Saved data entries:
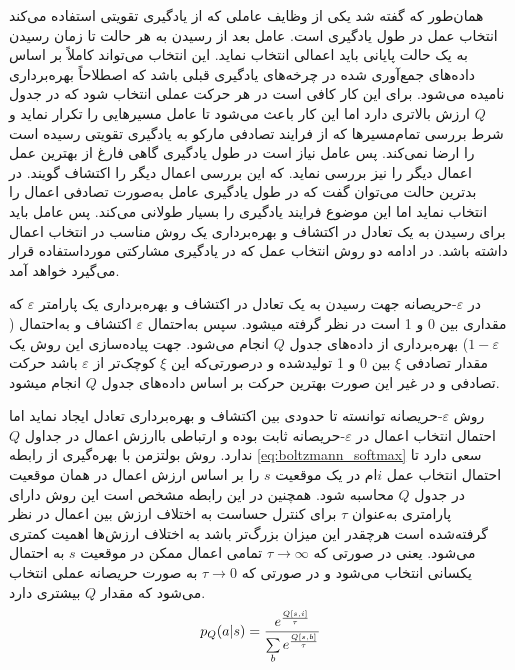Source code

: همان‌طور که گفته شد یکی از وظایف عاملی که از یادگیری تقویتی استفاده می‌کند انتخاب عمل در طول یادگیری است. عامل بعد از رسیدن به هر حالت تا زمان رسیدن به یک حالت پایانی باید اعمالی انتخاب نماید. این انتخاب می‌تواند کاملاً بر اساس داده‌های جمع‌آوری شده در چرخه‌های یادگیری قبلی باشد که اصطلاحاً بهره‌برداری نامیده می‌شود. برای این کار کافی است در هر حرکت عملی انتخاب شود که در جدول $Q$ ارزش بالاتری دارد اما این کار باعث می‌شود تا عامل مسیرهایی را تکرار نماید و شرط بررسی تمام‌مسیرها که از فرایند تصادفی مارکو به یادگیری تقویتی رسیده است را ارضا نمی‌کند. پس عامل نیاز است در طول یادگیری گاهی فارغ از بهترین عمل اعمال دیگر را نیز بررسی نماید. که این بررسی اعمال دیگر را اکتشاف گویند. در بدترین حالت می‌توان گفت که در طول یادگیری عامل به‌صورت تصادفی اعمال را انتخاب نماید اما این موضوع فرایند یادگیری را بسیار طولانی می‌کند. پس عامل باید برای رسیدن به یک تعادل در اکتشاف و بهره‌برداری یک روش مناسب در انتخاب اعمال داشته باشد. در ادامه دو روش انتخاب عمل که در یادگیری مشارکتی مورداستفاده قرار می‌گیرد خواهد آمد.

در $\varepsilon$-حریصانه جهت رسیدن به یک تعادل در اکتشاف و بهره‌برداری یک پارامتر $\varepsilon$ که مقداری بین 0 و 1 است در نظر گرفته میشود. سپس به‌احتمال $\varepsilon$ اکتشاف و به‌احتمال
($1 - \varepsilon$)
بهره‌برداری از داده‌های جدول $Q$ انجام می‌شود. جهت پیاده‌سازی این روش یک مقدار تصادفی  $\xi$ بین 0 و 1 تولیدشده و درصورتی‌که این $\xi$ کوچک‌تر از $\varepsilon$ باشد حرکت تصادفی و در غیر این صورت بهترین حرکت بر اساس داده‌های جدول $Q$ انجام میشود.

روش $\varepsilon$-حریصانه توانسته تا حدودی بین اکتشاف و بهره‌برداری تعادل ایجاد نماید اما احتمال انتخاب اعمال در $\varepsilon$-حریصانه ثابت بوده و ارتباطی باارزش اعمال در جداول $Q$ ندارد. روش بولتزمن با بهره‌گیری از رابطه \ref{eq:boltzmann_softmax} سعی دارد تا احتمال انتخاب عمل $i$ام در یک موقعیت $s$ را بر اساس ارزش اعمال در همان موقعیت در جدول $Q$ محاسبه شود. همچنین در این رابطه مشخص است این روش دارای پارامتری به‌عنوان $\tau$ برای کنترل حساست به اختلاف ارزش بین اعمال در نظر گرفته‌شده است هرچقدر این میزان بزرگ‌تر باشد به اختلاف ارزش‌ها اهمیت کمتری می‌شود. یعنی در صورتی که $\tau \rightarrow \infty$ تمامی اعمال ممکن در موقعیت $s$ به احتمال یکسانی انتخاب می‌شود و در صورتی که $\tau \rightarrow 0$ به صورت حریصانه عملی انتخاب می‌شود که مقدار $Q$ بیشتری دارد.
\begin{equation}\label{eq:boltzmann_softmax}
p_{Q}(a | s) = {e^{Q[s, i] \over \tau} \over \sum\limits_b e^{Q[s, b] \over \tau}}
\end{equation}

__YOUR OBJECTIVE__: Verbatim repetition of the entries is required, excluding any pictures.

__RESPONSE FOR THIS EXERCISE__:
Source code

: همان‌طور که گفته شد یکی از وظایف عاملی که از یادگیری تقویتی استفاده می‌کند انتخاب عمل در طول یادگیری است. عامل بعد از رسیدن به هر حالت تا زمان رسیدن به یک حالت پایانی باید اعمالی انتخاب نماید. این انتخاب می‌تواند کاملاً بر اساس داده‌های جمع‌آوری شده در چرخه‌های یادگیری قبلی باشد که اصطلاحاً بهره‌برداری نامیده می‌شود. برای این کار کافی است در هر حرکت عملی انتخاب شود که در جدول $Q$ ارزش بالاتری دارد اما این کار باعث می‌شود تا عامل مسیرهایی را تکرار نماید و شرط بررسی تمام‌مسیرها که از فرایند تصادفی مارکو به یادگیری تقویتی رسیده است را ارضا نمی‌کند. پس عامل نیاز است در طول یادگیری گاهی فارغ از بهترین عمل اعمال دیگر را نیز بررسی نماید. که این بررسی اعمال دیگر را اکتشاف گویند. در بدترین حالت می‌توان گفت که در طول یادگیری عامل به‌صورت تصادفی اعمال را انتخاب نماید اما این موضوع فرایند یادگیری را بسیار طولانی می‌کند. پس عامل باید برای رسیدن به یک تعادل در اکتشاف و بهره‌برداری یک روش مناسب در انتخاب اعمال داشته باشد. در ادامه دو روش انتخاب عمل که در یادگیری مشارکتی مورداستفاده قرار می‌گیرد خواهد آمد.

در $\varepsilon$-حریصانه جهت رسیدن به یک تعادل در اکتشاف و بهره‌برداری یک پارامتر $\varepsilon$ که مقداری بین 0 و 1 است در نظر گرفته میشود. سپس به‌احتمال $\varepsilon$ اکتشاف و به‌احتمال
($1 - \varepsilon$)
بهره‌برداری از داده‌های جدول $Q$ انجام می‌شود. جهت پیاده‌سازی این روش یک مقدار تصادفی  $\xi$ بین 0 و 1 تولیدشده و درصورتی‌که این $\xi$ کوچک‌تر از $\varepsilon$ باشد حرکت تصادفی و در غیر این صورت بهترین حرکت بر اساس داده‌های جدول $Q$ انجام میشود.

روش $\varepsilon$-حریصانه توانسته تا حدودی بین اکتشاف و بهره‌برداری تعادل ایجاد نماید اما احتمال انتخاب اعمال در $\varepsilon$-حریصانه ثابت بوده و ارتباطی باارزش اعمال در جداول $Q$ ندارد. روش بولتزمن با بهره‌گیری از رابطه \ref{eq:boltzmann_softmax} سعی دارد تا احتمال انتخاب عمل $i$ام در یک موقعیت $s$ را بر اساس ارزش اعمال در همان موقعیت در جدول $Q$ محاسبه شود. همچنین در این رابطه مشخص است این روش دارای پارامتری به‌عنوان $\tau$ برای کنترل حساست به اختلاف ارزش بین اعمال در نظر گرفته‌شده است هرچقدر این میزان بزرگ‌تر باشد به اختلاف ارزش‌ها اهمیت کمتری می‌شود. یعنی در صورتی که $\tau \rightarrow \infty$ تمامی اعمال ممکن در موقعیت $s$ به احتمال یکسانی انتخاب می‌شود و در صورتی که $\tau \rightarrow 0$ به صورت حریصانه عملی انتخاب می‌شود که مقدار $Q$ بیشتری دارد.
\begin{equation}\label{eq:boltzmann_softmax}
p_{Q}(a | s) = {e^{Q[s, i] \over \tau} \over \sum\limits_b e^{Q[s, b] \over \tau}}
\end{equation}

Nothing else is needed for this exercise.